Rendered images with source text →
---

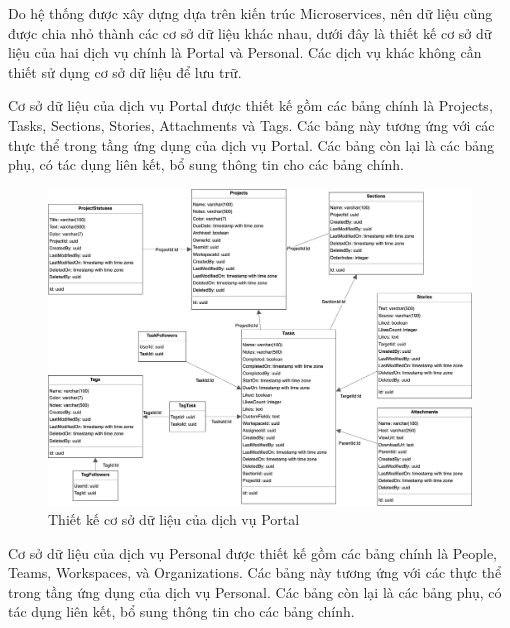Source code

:\documentclass[../DoAn.tex]{subfiles}
\begin{document}
Do hệ thống được xây dựng dựa trên kiến trúc Microservices, nên dữ liệu cũng được chia nhỏ thành các cơ sở dữ liệu khác nhau, dưới đây là thiết kế cơ sở dữ liệu của
hai dịch vụ chính là Portal và Personal. Các dịch vụ khác không cần thiết sử dụng cơ sở dữ liệu để lưu trữ.

Cơ sở dữ liệu của dịch vụ Portal được thiết kế gồm các bảng chính là Projects, Tasks, Sections, Stories, Attachments và Tags. Các bảng này tương ứng với các thực thể
trong tầng ứng dụng của dịch vụ Portal. Các bảng còn lại là các bảng phụ, có tác dụng liên kết, bổ sung thông tin cho các bảng chính.

\begin{figure}[H]
    \centering
    \includegraphics[width=1.1\linewidth]{Hinhve/PortalDbDiagram.png}
    \caption{Thiết kế cơ sở dữ liệu của dịch vụ Portal}
    \label{fig:PortalDbDiagram}
\end{figure}

Cơ sở dữ liệu của dịch vụ Personal được thiết kế gồm các bảng chính là People, Teams, Workspaces, và Organizations. Các bảng này tương ứng với các thực thể
trong tầng ứng dụng của dịch vụ Personal. Các bảng còn lại là các bảng phụ, có tác dụng liên kết, bổ sung thông tin cho các bảng chính.
\end{document}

---

Task to carry out → Above are the records; repeat their lines from the first through the line containing "kế cơ sở dữ liệu của dịch", and leave out each picture.

Exercise result →
Source code

:\documentclass[../DoAn.tex]{subfiles}
\begin{document}
Do hệ thống được xây dựng dựa trên kiến trúc Microservices, nên dữ liệu cũng được chia nhỏ thành các cơ sở dữ liệu khác nhau, dưới đây là thiết kế cơ sở dữ liệu của
hai dịch vụ chính là Portal và Personal. Các dịch vụ khác không cần thiết sử dụng cơ sở dữ liệu để lưu trữ.

Cơ sở dữ liệu của dịch vụ Portal được thiết kế gồm các bảng chính là Projects, Tasks, Sections, Stories, Attachments và Tags. Các bảng này tương ứng với các thực thể
trong tầng ứng dụng của dịch vụ Portal. Các bảng còn lại là các bảng phụ, có tác dụng liên kết, bổ sung thông tin cho các bảng chính.

\begin{figure}[H]
    \centering
    \includegraphics[width=1.1\linewidth]{Hinhve/PortalDbDiagram.png}
    \caption{Thiết kế cơ sở dữ liệu của dịch vụ Portal}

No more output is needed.